Keep every line of the data below that has the string "Therefore" and present those lines.
--
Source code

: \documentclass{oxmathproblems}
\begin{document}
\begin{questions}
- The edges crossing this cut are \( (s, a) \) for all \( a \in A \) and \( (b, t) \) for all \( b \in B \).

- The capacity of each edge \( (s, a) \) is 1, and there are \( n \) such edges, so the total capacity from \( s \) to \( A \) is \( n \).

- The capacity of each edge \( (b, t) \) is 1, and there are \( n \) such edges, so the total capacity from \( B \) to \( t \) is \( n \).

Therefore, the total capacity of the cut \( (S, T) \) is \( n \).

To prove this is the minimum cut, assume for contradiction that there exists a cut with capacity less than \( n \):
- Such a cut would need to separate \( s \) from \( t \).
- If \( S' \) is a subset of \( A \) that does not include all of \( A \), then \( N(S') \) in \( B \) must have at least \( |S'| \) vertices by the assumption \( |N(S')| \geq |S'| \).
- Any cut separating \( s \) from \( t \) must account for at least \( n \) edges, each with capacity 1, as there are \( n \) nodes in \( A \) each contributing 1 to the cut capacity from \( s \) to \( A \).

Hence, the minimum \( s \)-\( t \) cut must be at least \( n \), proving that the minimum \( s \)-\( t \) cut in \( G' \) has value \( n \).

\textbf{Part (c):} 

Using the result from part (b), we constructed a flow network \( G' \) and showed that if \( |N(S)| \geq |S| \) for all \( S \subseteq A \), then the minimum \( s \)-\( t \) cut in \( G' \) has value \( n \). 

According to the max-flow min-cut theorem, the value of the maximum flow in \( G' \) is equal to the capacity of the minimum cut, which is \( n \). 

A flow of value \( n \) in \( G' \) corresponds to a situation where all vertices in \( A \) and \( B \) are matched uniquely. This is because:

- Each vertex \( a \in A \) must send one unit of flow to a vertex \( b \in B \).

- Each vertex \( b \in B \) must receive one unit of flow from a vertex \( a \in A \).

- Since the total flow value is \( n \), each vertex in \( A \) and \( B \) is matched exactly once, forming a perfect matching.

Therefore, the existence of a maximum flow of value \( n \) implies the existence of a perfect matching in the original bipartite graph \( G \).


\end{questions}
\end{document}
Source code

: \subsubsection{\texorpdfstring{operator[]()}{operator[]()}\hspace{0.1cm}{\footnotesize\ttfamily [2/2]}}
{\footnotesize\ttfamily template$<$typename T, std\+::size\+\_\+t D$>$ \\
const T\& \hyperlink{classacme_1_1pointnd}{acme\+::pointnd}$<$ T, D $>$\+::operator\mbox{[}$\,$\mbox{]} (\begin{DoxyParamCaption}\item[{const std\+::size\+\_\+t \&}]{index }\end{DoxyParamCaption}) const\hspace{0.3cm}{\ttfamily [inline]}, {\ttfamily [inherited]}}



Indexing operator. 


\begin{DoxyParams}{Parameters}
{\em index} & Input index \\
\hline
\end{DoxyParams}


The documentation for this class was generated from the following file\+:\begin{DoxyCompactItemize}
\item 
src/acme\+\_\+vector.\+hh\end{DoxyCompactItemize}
--
*Answer to the problem*:
Therefore, the total capacity of the cut \( (S, T) \) is \( n \).
Therefore, the existence of a maximum flow of value \( n \) implies the existence of a perfect matching in the original bipartite graph \( G \).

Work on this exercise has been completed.